* DATA FOR REVIEW
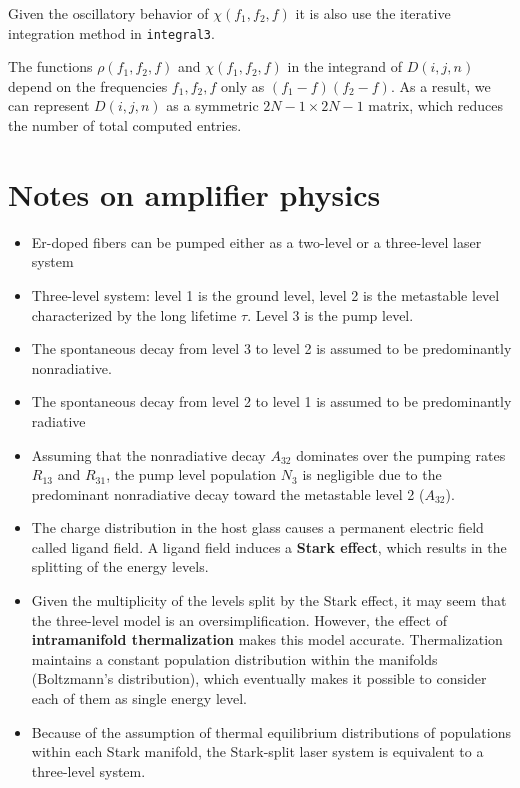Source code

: \documentclass[a4paper]{article}
\begin{document}
Given the oscillatory behavior of $\chi(f_1, f_2, f)$ it is also use the iterative integration method in \texttt{integral3}.

The functions $\rho(f_1, f_2, f)$ and $\chi(f_1, f_2, f)$ in the integrand of $D(i, j, n)$ depend on the frequencies $f_1, f_2, f$ only as $(f_1-f)(f_2-f)$. As a result, we can represent $D(i, j, n)$ as a symmetric $2N-1\times 2N-1$ matrix, which reduces the number of total computed entries.

\newpage
\section{Notes on amplifier physics}

\begin{itemize}
	\item Er-doped fibers can be pumped either as a two-level or a three-level  laser system
	\item Three-level system: level 1 is the ground level, level 2 is the metastable level characterized by the long lifetime $\tau$. Level 3 is the pump level.
	\item The spontaneous decay from level 3 to level 2 is assumed to be predominantly nonradiative.
	\item The spontaneous decay from level 2 to level 1 is assumed to be predominantly radiative
	\item Assuming that the nonradiative decay $A_{32}$ dominates over the pumping rates $R_{13}$ and $R_{31}$, the pump level population $N_3$ is negligible due to the predominant nonradiative decay toward the metastable level 2 ($A_{32}$).
	\item The charge distribution in the host glass causes a permanent electric field called ligand field. A ligand field induces a \textbf{Stark effect}, which results in the splitting of the energy levels.
	\item Given the multiplicity of the levels split by the Stark effect, it may seem that the three-level model is an oversimplification. However, the effect of \textbf{intramanifold thermalization} makes this model accurate. Thermalization maintains a constant population distribution within the manifolds (Boltzmann's distribution), which eventually makes it possible to consider each of them as single
	energy level.
	\item Because of the assumption of thermal equilibrium distributions of populations within each Stark manifold, the Stark-split laser system is equivalent to a three-level system.

\end{itemize}
\end{document}
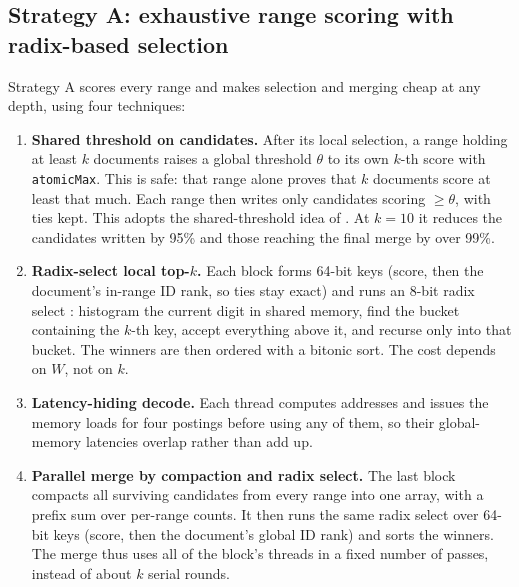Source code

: \documentclass[11pt]{article}
\begin{document}
\subsection{Strategy A: exhaustive range scoring with radix-based selection}
Strategy A scores every range and makes selection and merging cheap at any depth, using four techniques:
\begin{enumerate}
\item \textbf{Shared threshold on candidates.} After its local selection, a range holding at least $k$
  documents raises a global threshold $\theta$ to its own $k$-th score with \texttt{atomicMax}. This is
  safe: that range alone proves that $k$ documents score at least that much. Each range then writes
  only candidates scoring $\geq\theta$, with ties kept. This adopts the shared-threshold idea of
  \cite{gaiosowand}. At $k=10$ it reduces the candidates written by 95\% and those reaching the final
  merge by over 99\%.
\item \textbf{Radix-select local top-$k$.} Each block forms 64-bit keys (score, then the document's
  in-range ID rank, so ties stay exact) and runs an 8-bit radix select \cite{radik,airtopk}: histogram
  the current digit in shared memory, find the bucket containing the $k$-th key, accept everything
  above it, and recurse only into that bucket. The winners are then ordered with a bitonic sort. The cost
  depends on $W$, not on $k$.
\item \textbf{Latency-hiding decode.} Each thread computes addresses and issues the memory loads for four
  postings before using any of them, so their global-memory latencies overlap rather than add up.
\item \textbf{Parallel merge by compaction and radix select.} The last block compacts all surviving
  candidates from every range into one array, with a prefix sum over per-range counts. It then runs the
  same radix select over 64-bit keys (score, then the document's global ID rank) and sorts the winners.
  The merge thus uses all of the block's threads in a fixed number of passes, instead of about $k$
  serial rounds.
\end{enumerate}
\end{document}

* PROBLEM TO SOLVE
Beginning at the line that contains "postings before using", retype each line of the listing up to and including the last one, exactly as it stands, and nothing else.

* EXERCISE RESPONSE
  postings before using any of them, so their global-memory latencies overlap rather than add up.
\item \textbf{Parallel merge by compaction and radix select.} The last block compacts all surviving
  candidates from every range into one array, with a prefix sum over per-range counts. It then runs the
  same radix select over 64-bit keys (score, then the document's global ID rank) and sorts the winners.
  The merge thus uses all of the block's threads in a fixed number of passes, instead of about $k$
  serial rounds.
\end{enumerate}
\end{document}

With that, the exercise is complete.